A systematic review and a meta-analysis published in 2016 stated that lingual braces cause greater amount of pain in tongue, problem maintaining oral hygiene and problems with speech and eating difficulties.

== Treatment effects ==

=== Intrusion of anterior teeth ===
Lingual brackets are located more closely to the center of resistance of a tooth than brackets placed on a buccal surface of a tooth. Thus when a patient bites down, the biting forces are directed through the center of resistance of those anterior teeth. Thus the light continuous forces directed towards the upper lingual brackets may induce slight intrusion of the upper anterior teeth. However, forces that are felt on the anterior teeth seem to be minimal, in milligrams. An optimum force needed to intrude teeth is 30-40g.

=== Bite plane effect ===
As the mandibular teeth are biting on the upper brackets, it results in an anterior bite plane effect. This eventually leads to the light, continuous intruding force that is being felt on the front incisors. This bite plane effect may also induce slight opening in the posterior molar teeth and these teeth may extrude, leading to correction of deep bite or worsening of an already open bite. This can worsen a Class 2 malocclusion as mandible rotates down and back, leading to more of a Class 2 molar relationship.

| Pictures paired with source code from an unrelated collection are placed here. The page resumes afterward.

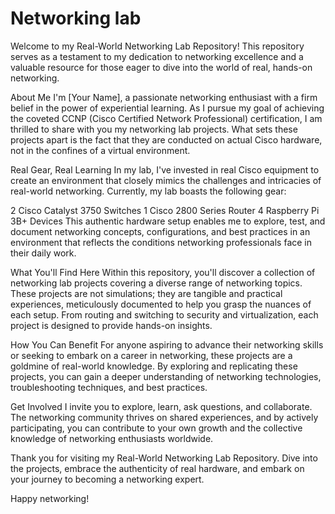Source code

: # Networking lab

Welcome to my Real-World Networking Lab Repository! This repository serves as a testament to my dedication to networking excellence and a valuable resource for those eager to dive into the world of real, hands-on networking.

About Me
I'm [Your Name], a passionate networking enthusiast with a firm belief in the power of experiential learning. As I pursue my goal of achieving the coveted CCNP (Cisco Certified Network Professional) certification, I am thrilled to share with you my networking lab projects. What sets these projects apart is the fact that they are conducted on actual Cisco hardware, not in the confines of a virtual environment.

Real Gear, Real Learning
In my lab, I've invested in real Cisco equipment to create an environment that closely mimics the challenges and intricacies of real-world networking. Currently, my lab boasts the following gear:

2 Cisco Catalyst 3750 Switches
1 Cisco 2800 Series Router
4 Raspberry Pi 3B+ Devices
This authentic hardware setup enables me to explore, test, and document networking concepts, configurations, and best practices in an environment that reflects the conditions networking professionals face in their daily work.

What You'll Find Here
Within this repository, you'll discover a collection of networking lab projects covering a diverse range of networking topics. These projects are not simulations; they are tangible and practical experiences, meticulously documented to help you grasp the nuances of each setup. From routing and switching to security and virtualization, each project is designed to provide hands-on insights.

How You Can Benefit
For anyone aspiring to advance their networking skills or seeking to embark on a career in networking, these projects are a goldmine of real-world knowledge. By exploring and replicating these projects, you can gain a deeper understanding of networking technologies, troubleshooting techniques, and best practices.

Get Involved
I invite you to explore, learn, ask questions, and collaborate. The networking community thrives on shared experiences, and by actively participating, you can contribute to your own growth and the collective knowledge of networking enthusiasts worldwide.

Thank you for visiting my Real-World Networking Lab Repository. Dive into the projects, embrace the authenticity of real hardware, and embark on your journey to becoming a networking expert.

Happy networking!


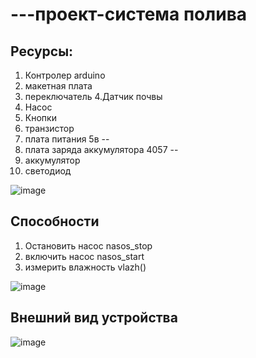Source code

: # ---проект-система полива

## Ресурсы:

1. Контролер  arduino
2. макетная плата 
3. переключатель
4.Датчик почвы
5. Насоc
6. Кнопки
7. транзистор
8. плата питания 5в   --
9. плата заряда аккумулятора 4057 --
10. аккумулятор
11. светодиод
    
![image](https://github.com/user-attachments/assets/f0c23b9e-30d2-4a12-bbdc-f9be0a3f012d)


## Способности
1. Остановить насос nasos_stop
2. включить насос nasos_start
3. измерить влажность vlazh()

![image](https://github.com/user-attachments/assets/5b709dfe-282e-4a23-b508-e90fbed8b564)

## Внешний вид устройства

![image](https://github.com/user-attachments/assets/052f6472-2b64-4918-85ac-8f0c97cee038)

=== Small interbracket distance ===
Due to the small interbracket distance in the lingual braces, compare to the buccal braces, compensatory bends which can be made in finishing phase are tough to create. The distance between brackets anteriorly in lingual braces is about 40% smaller than the buccal braces. Despite the bends, making loops to close spaces also becomes mechanically tough.

=== Bowing effects ===
Lingual orthodontics is known to have both vertical and horizontal bowing effects during space closure. These effects are related to in terms of closing spaces on an archwire which may not fill the slot completely. Therefore, increased play in the wire to bracket relationship can cause effects which may lead to more of a tipping tooth movement than pure translation, as desired in most cases. These effects can be counteracted by either placing anti-bowing effect curves both vertically and horizontally, by using lighter retraction forces or by steel-ligation of posterior teeth as a unit to prevent the side-effects.

== Types ==
Lingual braces and wires are made by many different of companies. Some of them are Incognito (3M), ALIAS (Ormco), Innovation L (Dentsply/GAC International), eBrace (Riton BioMaterials), Stb Light (Ormco) and Harmony (American Orthodontics).

=== Incognito ===
Incognito lingual brackets and wires are made by 3M in Germany. These appliances were initially designed by Dirk Wiechmann. He published his results in 2003 in American Journal of Orthodontics and Dentofacial Orthopedics, where he reported testing these appliances for 18 months on 600 bonded arches on patients in his private practice. The company uses a CAD/CAM technology to combine bracket fabrication and bracket positioning which is done on computer models. The wires and brackets are customized to each patient's anatomy of the lingual tooth surface. The bases of these brackets are bigger than other brackets produced by different companies, however these appliances have thinner bracket base and use less bonding material than other brackets. This may be seen as an advantage by some due to low profile of brackets which may cause less irritation to the tongue of patients, but this does lead to creating 1st order bends in the wires to compensate for the low profile of these brackets. A study done in Germany in 2005 compared the pre-adjusted lingual brackets (Ormco) to customized lingual brackets (Incognito) on a group of 40 German-speaking women. The results stated that customized brackets in the study induced significantly fewer cases of tongue space restriction, pressure sores, reddening or lesions to the tongue in the long term than the pre-fabricated brackets. Even though the results favor the Incognito appliance, it should be kept in mind that this is a subjective opinion of people which may confound the results.